染井吉野に限らず、韓国には日本の伝統は、多くの物が韓国由来だとする風評がある。最近、ソメイヨシノの韓済州島に自生する「王桜」が起源とする風評を韓国の研究者が遺伝子を調べた結果、まったく別物であることを突き止め、韓国の中央日報も記事を出し、また世界的なゲノムンの科学雑誌に投稿して、韓国起源説に終止符がうたれたと言う。 他についても、科学的調査が行われ、日本オリジナルであると明らかにされたものが多々出てきて、日本文化の起源巡る韓国世論に変化の兆しか出ているのでは?とニューズウィークは解説していた。
韓国では日本のソメイヨシノ(写真)と済州島に自生する「王桜」が同種とする「韓国起源説」が主張されてきた
<桜の代表的な品種のソメイヨシノの起源は韓国にあるという「韓国起源説」が、科学的な分析によって否定された。その研究結果自体は日本人にとってはそう目新しいことではないかもしれない。しかし、これを韓国メディアが「起源めぐる110年論争に終止符」と報じ、潔く 「敗北」を認めているのは異例なことだ>
今月13日付の韓国・中央日報は、『済州か日本か...ソメイヨシノ起源めぐる110年論争に終止符』と見出しを取り、韓国の研究チームが行ったゲノム分析の結果を報じた。韓国では、同国の済州島に自生する「王桜(ワンボンナム)」がソメイヨシノの起源であるとする説が広く信じられているが、今回の分析により「済州の王桜と日本のソメイヨシノは明確に異なる別の植物であることが分かった」という。その結果は、世界的な学術誌『ゲノムバイオロジー』9月号に掲載された。
タブー視されてきた「起源」巡る客観的主張
中央日報が言う「110年論争」とは、済州島に住んでいたフランス人神父が1908年に王桜を採取し、それをドイツの学者がソメイヨシノの変種だと報告したとされることが起源説の発端になっていることを指す。

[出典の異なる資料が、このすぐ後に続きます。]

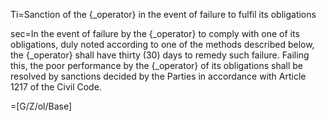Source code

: Ti=Sanction of the {_operator} in the event of failure to fulfil its obligations

sec=In the event of failure by the {_operator} to comply with one of its obligations, duly noted according to one of the methods described below, the {_operator} shall have thirty (30) days to remedy such failure. Failing this, the poor performance by the {_operator} of its obligations shall be resolved by sanctions decided by the Parties in accordance with Article 1217 of the Civil Code.

=[G/Z/ol/Base]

ただ、これにも諸説あり、現在韓国内で支持されているのは、2009年に同国の聯合ニュースが報じた「日帝強制支配期(日韓併合時代)に、日本人が済州島の王桜を改良し、大量増殖した」のが現在の韓国と日本にあるソメイヨシノだというもの。日本がアメリカに贈り、名所になっているワシントンDCのポトマック川の桜並木もその一部だと主張されている。
一方、ソメイヨシノと王桜が異なる種であることは、韓国起源説と関係なく行われてきた数多くの研究で古くから科学的に判明しており、それが韓国を除く世界の常識となっている。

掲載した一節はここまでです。